**What is required**
From the line that contains "데이터베이스에 따라 database" to the final line of the entries, return every line exactly and leave out all others.

**Data under study**

+--

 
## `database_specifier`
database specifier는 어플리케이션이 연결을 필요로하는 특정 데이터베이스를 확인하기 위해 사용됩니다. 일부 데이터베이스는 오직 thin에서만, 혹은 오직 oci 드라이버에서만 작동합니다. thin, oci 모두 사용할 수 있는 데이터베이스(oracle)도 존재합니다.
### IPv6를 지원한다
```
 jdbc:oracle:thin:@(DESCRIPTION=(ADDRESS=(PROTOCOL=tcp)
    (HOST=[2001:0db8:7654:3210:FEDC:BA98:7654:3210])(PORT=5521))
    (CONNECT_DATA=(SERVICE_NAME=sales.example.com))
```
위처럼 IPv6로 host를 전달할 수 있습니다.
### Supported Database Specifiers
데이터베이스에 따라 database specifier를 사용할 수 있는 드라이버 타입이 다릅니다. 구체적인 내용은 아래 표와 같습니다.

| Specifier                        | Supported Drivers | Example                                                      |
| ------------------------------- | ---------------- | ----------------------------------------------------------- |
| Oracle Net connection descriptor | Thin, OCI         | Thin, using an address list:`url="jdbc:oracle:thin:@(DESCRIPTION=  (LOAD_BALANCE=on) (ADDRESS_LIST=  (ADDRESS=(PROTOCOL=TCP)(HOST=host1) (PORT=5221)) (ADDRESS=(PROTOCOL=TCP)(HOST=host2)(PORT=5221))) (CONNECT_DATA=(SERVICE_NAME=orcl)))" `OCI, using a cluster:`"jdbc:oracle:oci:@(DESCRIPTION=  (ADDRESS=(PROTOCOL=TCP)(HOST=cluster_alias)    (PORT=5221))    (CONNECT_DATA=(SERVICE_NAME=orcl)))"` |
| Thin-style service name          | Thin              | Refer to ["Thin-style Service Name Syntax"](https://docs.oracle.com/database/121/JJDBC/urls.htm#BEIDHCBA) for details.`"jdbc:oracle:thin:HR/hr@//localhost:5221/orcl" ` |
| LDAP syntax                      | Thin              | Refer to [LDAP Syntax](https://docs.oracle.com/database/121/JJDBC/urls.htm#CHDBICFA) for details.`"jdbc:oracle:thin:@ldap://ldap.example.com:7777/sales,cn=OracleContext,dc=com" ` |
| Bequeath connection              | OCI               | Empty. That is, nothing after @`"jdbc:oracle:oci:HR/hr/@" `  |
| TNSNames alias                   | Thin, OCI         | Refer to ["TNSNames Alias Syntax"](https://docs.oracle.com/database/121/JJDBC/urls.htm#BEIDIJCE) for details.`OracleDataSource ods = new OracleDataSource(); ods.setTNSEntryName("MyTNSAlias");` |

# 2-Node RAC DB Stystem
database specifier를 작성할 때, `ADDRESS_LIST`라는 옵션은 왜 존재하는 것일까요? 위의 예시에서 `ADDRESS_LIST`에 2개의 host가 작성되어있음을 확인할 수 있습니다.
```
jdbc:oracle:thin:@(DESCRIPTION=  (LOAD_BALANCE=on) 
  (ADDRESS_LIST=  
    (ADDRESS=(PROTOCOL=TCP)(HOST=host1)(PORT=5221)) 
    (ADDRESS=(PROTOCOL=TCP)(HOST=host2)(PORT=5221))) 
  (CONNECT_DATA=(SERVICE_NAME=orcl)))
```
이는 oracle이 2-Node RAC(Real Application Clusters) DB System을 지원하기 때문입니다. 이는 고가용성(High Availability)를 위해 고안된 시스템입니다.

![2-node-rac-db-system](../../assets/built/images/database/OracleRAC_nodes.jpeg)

+--

**The completed task**
데이터베이스에 따라 database specifier를 사용할 수 있는 드라이버 타입이 다릅니다. 구체적인 내용은 아래 표와 같습니다.

| Specifier                        | Supported Drivers | Example                                                      |
| ------------------------------- | ---------------- | ----------------------------------------------------------- |
| Oracle Net connection descriptor | Thin, OCI         | Thin, using an address list:`url="jdbc:oracle:thin:@(DESCRIPTION=  (LOAD_BALANCE=on) (ADDRESS_LIST=  (ADDRESS=(PROTOCOL=TCP)(HOST=host1) (PORT=5221)) (ADDRESS=(PROTOCOL=TCP)(HOST=host2)(PORT=5221))) (CONNECT_DATA=(SERVICE_NAME=orcl)))" `OCI, using a cluster:`"jdbc:oracle:oci:@(DESCRIPTION=  (ADDRESS=(PROTOCOL=TCP)(HOST=cluster_alias)    (PORT=5221))    (CONNECT_DATA=(SERVICE_NAME=orcl)))"` |
| Thin-style service name          | Thin              | Refer to ["Thin-style Service Name Syntax"](https://docs.oracle.com/database/121/JJDBC/urls.htm#BEIDHCBA) for details.`"jdbc:oracle:thin:HR/hr@//localhost:5221/orcl" ` |
| LDAP syntax                      | Thin              | Refer to [LDAP Syntax](https://docs.oracle.com/database/121/JJDBC/urls.htm#CHDBICFA) for details.`"jdbc:oracle:thin:@ldap://ldap.example.com:7777/sales,cn=OracleContext,dc=com" ` |
| Bequeath connection              | OCI               | Empty. That is, nothing after @`"jdbc:oracle:oci:HR/hr/@" `  |
| TNSNames alias                   | Thin, OCI         | Refer to ["TNSNames Alias Syntax"](https://docs.oracle.com/database/121/JJDBC/urls.htm#BEIDIJCE) for details.`OracleDataSource ods = new OracleDataSource(); ods.setTNSEntryName("MyTNSAlias");` |

# 2-Node RAC DB Stystem
database specifier를 작성할 때, `ADDRESS_LIST`라는 옵션은 왜 존재하는 것일까요? 위의 예시에서 `ADDRESS_LIST`에 2개의 host가 작성되어있음을 확인할 수 있습니다.
```
jdbc:oracle:thin:@(DESCRIPTION=  (LOAD_BALANCE=on) 
  (ADDRESS_LIST=  
    (ADDRESS=(PROTOCOL=TCP)(HOST=host1)(PORT=5221)) 
    (ADDRESS=(PROTOCOL=TCP)(HOST=host2)(PORT=5221))) 
  (CONNECT_DATA=(SERVICE_NAME=orcl)))
```
이는 oracle이 2-Node RAC(Real Application Clusters) DB System을 지원하기 때문입니다. 이는 고가용성(High Availability)를 위해 고안된 시스템입니다.

![2-node-rac-db-system](../../assets/built/images/database/OracleRAC_nodes.jpeg)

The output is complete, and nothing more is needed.